Four of those six matches have come against the bottom teams in the Premier League as of this weekend. Last week’s 4-0 win was against Bournemouth, currently in 15th place.

The 2-1 win over Manchester United was, to be fair, magisterial. Pep Guardiola’s innovative tactics and possession savvy were aided in some part by a completely botched team selection from José Mourinho however.

Wins are wins regardless of how they come, and City’s managed better results again similar competition to Spurs.
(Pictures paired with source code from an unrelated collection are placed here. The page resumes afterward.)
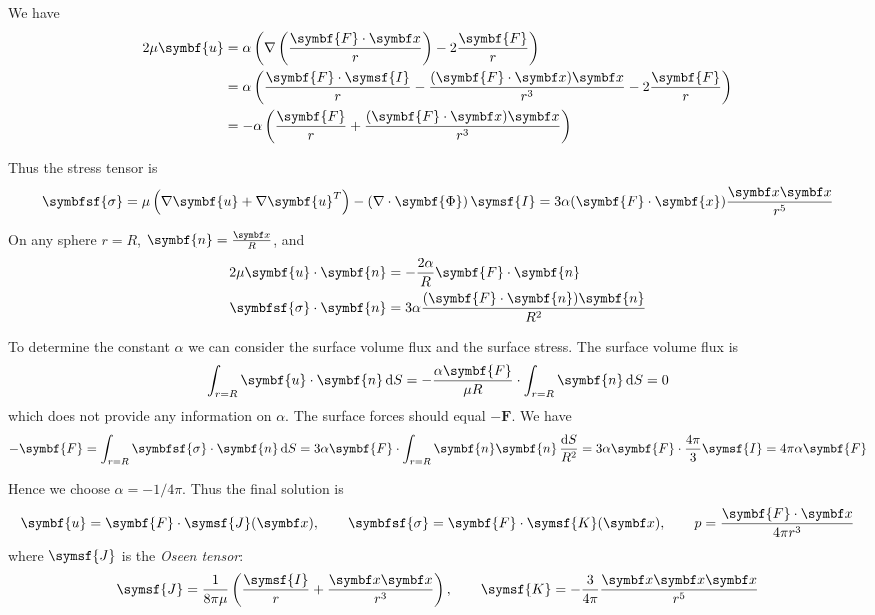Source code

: \documentclass{jknotes}
\begin{document}
We have
\begin{equation}
	\begin{aligned}
		2\mu \symbf{u} &= \alpha \left( \nabla \left( \frac{\symbf{F} \cdot
			\x}{r}\right) - 2
		\frac{\symbf{F}}{r}\right) \\
		&= \alpha \left( \frac{\symbf{F} \cdot \symsf{I}}{r} -
	\frac{(\symbf{F}\cdot\x)\x}{r^3} - 2\frac{\symbf{F}}{r}\right) \\
	&= -\alpha \left( \frac{\symbf{F}}{r} + \frac{(\symbf{F}\cdot\x)\x}{r^3}\right)
\end{aligned}
\end{equation}

Thus the stress tensor is
\begin{equation}
	\symbfsf{\sigma} = \mu \left( \nabla \symbf{u} + \nabla \symbf{u}^T\right) -
	\left(\nabla \cdot \symbf{\Phi}\right)\symsf{I} = 3\alpha (\symbf{F} \cdot
	\symbf{x}) \frac{\x \x}{r^5}
\end{equation}

On any sphere $r=R$, $\symbf{n} = \frac{\x}{R}$, and
\begin{equation}
	\begin{aligned}
		2\mu \symbf{u}\cdot\symbf{n} &= -\frac{2\alpha}{R} \symbf{F}\cdot\symbf{n} \\
		\symbfsf{\sigma} \cdot \symbf{n} &= 3 \alpha \frac{(\symbf{F} \cdot
		\symbf{n}) \symbf{n}}{R^2}
	\end{aligned}
\end{equation}

To determine the constant $\alpha$ we can consider the surface volume flux and
the surface stress. The surface volume flux is
\begin{equation}
	\int_{r=R} \symbf{u}\cdot\symbf{n}\,\diffd S = -\frac{\alpha \symbf{F}}{\mu R}
	\cdot \int_{r=R} \symbf{n} \, \diffd S = 0
\end{equation}
which does not provide any information on $\alpha$. The surface forces should
equal $-\symbf{F}$. We have
\begin{equation}
	-\symbf{F} = \int_{r=R} \symbfsf{\sigma} \cdot \symbf{n} \, \diffd S = 3\alpha
	\symbf{F} \cdot \int_{r=R} \symbf{n} \symbf{n} \, \frac{\diffd S}{R^2} = 3 \alpha
	\symbf{F} \cdot \frac{4\pi}{3} \symsf{I} = 4\pi \alpha \symbf{F}
\end{equation}

Hence we choose $\alpha = -1/4\pi$. Thus the final solution is
\begin{equation}
	\symbf{u} = \symbf{F} \cdot \symsf{J}(\x), \hspace{2em} \symbfsf{\sigma} =
	\symbf{F} \cdot \symsf{K}(\x), \hspace{2em} p =
	\frac{\symbf{F}\cdot\x}{4\pi r^3}
\end{equation}
where $\symsf{J}$ is the \emph{Oseen tensor}:
\begin{equation}
	\symsf{J} = \frac{1}{8\pi \mu} \left( \frac{\symsf{I}}{r} +
		\frac{\x\x}{r^3}\right), \hspace{2em} \symsf{K} =
		-\frac{3}{4\pi} \frac{\x\x\x}{r^5}
\end{equation}
\end{document}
There is, then, some suggestion that City are operating on another, higher level than their competition Sunday.

How, then, do you account for the Champions League result against Celtic that City earned on Wednesday?

The perennial Scottish Premier League champions shocked the visitors, going ahead three times before eventually drawing 3-3 to create the first blemish of Guardiola’s record at City.

Such results can often be shrugged off to some extent. Football contains a healthy amount of randomness and luck, and it doesn’t always break in the best team’s favor. What Brendan Rodgers managed with his Celtic side wasn’t just a fluke though — there was a design here, of a type that Tottenham know very well.

The general idea most teams take when confronting City is defend and absorb. Let Sergio Agüero, David Silva, Raheem Sterling and Kevin De Bruyne come at you and hope that you can frustrate them for at least 90 minutes, then attack when and if you can.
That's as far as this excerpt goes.